Oggi sul Corriere della Sera un articolo riprende un dossier di Cittadinanzattiva, una ONG di consumatori che opera in tutta Europa, sui prezzi e le tariffe dell’acqua in Italia. Prima di passare all’analisi dei dati, è opportuno fare una dovuta precisazione: nel giugno del 2011 in Italia si organizzò un referendum. Dei quattro quesiti che chiamarono gli elettori alle urne, due vertevano sulla gestione del sistema idrico e i comitati per il Sì ribattezzarono presto la loro posizione pro-abrogazione come in favore «dell’acqua pubblica».
Promossi da una rete civica e presto fatti propri dalle formazioni politiche di centrosinistra, in realtà i suddetti quesiti non si riferivano affatto alla privatizzazione dell’acqua – che era e rimane un bene pubblico – ma alla liberalizzazione del servizio di gestione del sistema idrico, da aprire in regime di concorrenza agli investitori privati. Per spiegare come all’epoca la disinformazione – parte di comprensibili calcoli di ritorni elettorali – ebbe tuttavia la meglio e portò i “Sì” alla vittoria, è utile citare un pezzo firmato da Francesco Costa, apparso lo scorso aprile su IL, il magazine culturale del Sole 24 Ore.
Scrive Costa:
Il primo quesito abrogò una norma che nel giro di pochi mesi avrebbe obbligato gli enti locali a fare delle gare aperte a soggetti pubblici, privati o misti per decidere a chi affidare in concessione i servizi idrici. Abrogato l’obbligo, tutto è rimasto come prima: la grande maggioranza delle società che gestiscono l’acqua è pubblica, gli enti locali ne sono contemporaneamente proprietari, gestori e controllori. La vicenda del secondo quesito è più intricata: abrogò un comma secondo cui la tariffa per l’erogazione dell’acqua fosse calcolata prevedendo la «remunerazione del capitale investito dal gestore» fino a un massimo del 7%, quota che comprendeva sia i profitti – «non si fanno profitti sull’acqua», dissero i comitati – che gli oneri finanziari derivanti da eventuali prestiti, nonché altri costi non scaricabili sulla tariffa. Politicamente fu per molti una questione impegnativa. Esempio: quel comma fu introdotto nel 1996 dall’allora ministro Di Pietro. Lo stesso Di Pietro che nel 2011 fu tra i maggiori sostenitori dei referendum abrogativi. Altro esempio: dopo i referendum un altro grande sostenitore del Sì, Nichi Vendola, disse che l’abrogazione non avrebbe abbassato la tariffa perché era «indispensabile fare i conti con la realtà»: quel 7% era necessario per coprire il costo dei debiti contratti dalle aziende.

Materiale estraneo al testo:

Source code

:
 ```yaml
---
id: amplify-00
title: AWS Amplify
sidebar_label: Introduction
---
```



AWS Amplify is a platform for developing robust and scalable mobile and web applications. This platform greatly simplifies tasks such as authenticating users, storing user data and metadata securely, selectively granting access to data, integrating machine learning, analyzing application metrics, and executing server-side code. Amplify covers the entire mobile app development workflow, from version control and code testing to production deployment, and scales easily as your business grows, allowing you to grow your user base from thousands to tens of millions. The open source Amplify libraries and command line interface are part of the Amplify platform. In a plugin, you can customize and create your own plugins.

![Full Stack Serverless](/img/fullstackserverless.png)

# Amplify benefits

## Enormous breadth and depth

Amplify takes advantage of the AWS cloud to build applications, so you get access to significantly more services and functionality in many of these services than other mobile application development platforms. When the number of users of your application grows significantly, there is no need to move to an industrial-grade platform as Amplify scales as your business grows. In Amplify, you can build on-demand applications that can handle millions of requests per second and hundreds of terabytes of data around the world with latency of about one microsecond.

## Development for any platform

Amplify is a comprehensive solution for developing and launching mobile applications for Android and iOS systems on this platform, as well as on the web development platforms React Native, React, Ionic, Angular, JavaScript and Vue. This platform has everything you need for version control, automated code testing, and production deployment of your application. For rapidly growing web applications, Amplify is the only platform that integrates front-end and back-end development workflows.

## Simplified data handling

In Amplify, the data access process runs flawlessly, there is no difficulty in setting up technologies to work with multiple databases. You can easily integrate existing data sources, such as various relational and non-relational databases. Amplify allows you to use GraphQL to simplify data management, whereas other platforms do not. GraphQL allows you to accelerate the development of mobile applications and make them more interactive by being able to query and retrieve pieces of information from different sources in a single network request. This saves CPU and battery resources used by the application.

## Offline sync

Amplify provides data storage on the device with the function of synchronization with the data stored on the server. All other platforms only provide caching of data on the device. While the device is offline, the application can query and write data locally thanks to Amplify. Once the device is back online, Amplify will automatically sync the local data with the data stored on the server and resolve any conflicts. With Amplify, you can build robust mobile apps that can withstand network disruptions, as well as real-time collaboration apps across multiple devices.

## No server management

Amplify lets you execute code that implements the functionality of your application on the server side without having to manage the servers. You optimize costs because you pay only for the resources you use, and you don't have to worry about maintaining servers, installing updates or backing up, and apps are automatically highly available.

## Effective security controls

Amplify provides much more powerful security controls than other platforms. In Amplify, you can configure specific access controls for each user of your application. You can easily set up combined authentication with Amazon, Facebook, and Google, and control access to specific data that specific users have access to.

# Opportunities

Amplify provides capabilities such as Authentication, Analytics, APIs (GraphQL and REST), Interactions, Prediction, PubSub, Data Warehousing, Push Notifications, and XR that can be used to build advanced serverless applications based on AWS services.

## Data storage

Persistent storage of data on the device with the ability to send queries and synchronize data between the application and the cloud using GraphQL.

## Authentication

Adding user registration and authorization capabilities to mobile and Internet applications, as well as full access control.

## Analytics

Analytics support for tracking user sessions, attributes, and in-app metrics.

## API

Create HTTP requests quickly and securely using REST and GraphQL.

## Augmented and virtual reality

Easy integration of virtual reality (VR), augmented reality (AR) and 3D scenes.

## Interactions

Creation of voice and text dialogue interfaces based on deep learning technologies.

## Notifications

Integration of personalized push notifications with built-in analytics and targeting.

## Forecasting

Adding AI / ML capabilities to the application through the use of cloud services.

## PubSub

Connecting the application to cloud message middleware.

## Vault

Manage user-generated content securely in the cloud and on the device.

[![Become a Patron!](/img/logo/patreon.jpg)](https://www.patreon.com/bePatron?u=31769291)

In sostanza, Vendola ammise sottovoce – guardandosi bene dal farlo a urne aperte – che la “battaglia per l’acqua” dei mesi precedenti, fatta di flash mob, colorate manifestazioni e proclami accorati, era stata un bluff. Non ci avesse pensato lui stesso, sarebbe bastato guardare a ciò che è successo poco dopo. Un imbarazzante impasse sulle tariffe da applicare (con o senza il 7% di remunerazione) si è chiuso con la decisione dell’Autorità per l’energia elettrica e il gas – che nel frattempo ha assunto il controllo della materia – di varare, all’inizio di quest’anno, un metodo tariffario retroattivo valido anche per il 2012.
Tutto questo bailamme, si obietterà, sarà servito a migliorare le condizioni del sistema idrico italiano – o perlomeno a mantenerle a un buon livello. Nemmeno per sogno: nel report di Cittadinanzattiva si sottolinea come i costi dell’acqua siano esplosi negli ultimi anni, con rincari fino al 200% al sud. Parte dei rincari è ascrivibile a interventi sul territorio programmati dalle partecipate statali, che in teoria dovrebbero migliorare un sistema depurativo ancora del tutto insufficiente. Poi, dicono i dati, c’è una rete di distribuzione che perde il 33% dell’acqua che dovrebbe trasportare – anche qui, con picchi del 70% nel centro-meridione. E tutto per non liberalizzare il servizio e aprirlo alla concorrenza e al mercato, entità maligna che – secondo alcuni – vuole bersi la nostra acqua.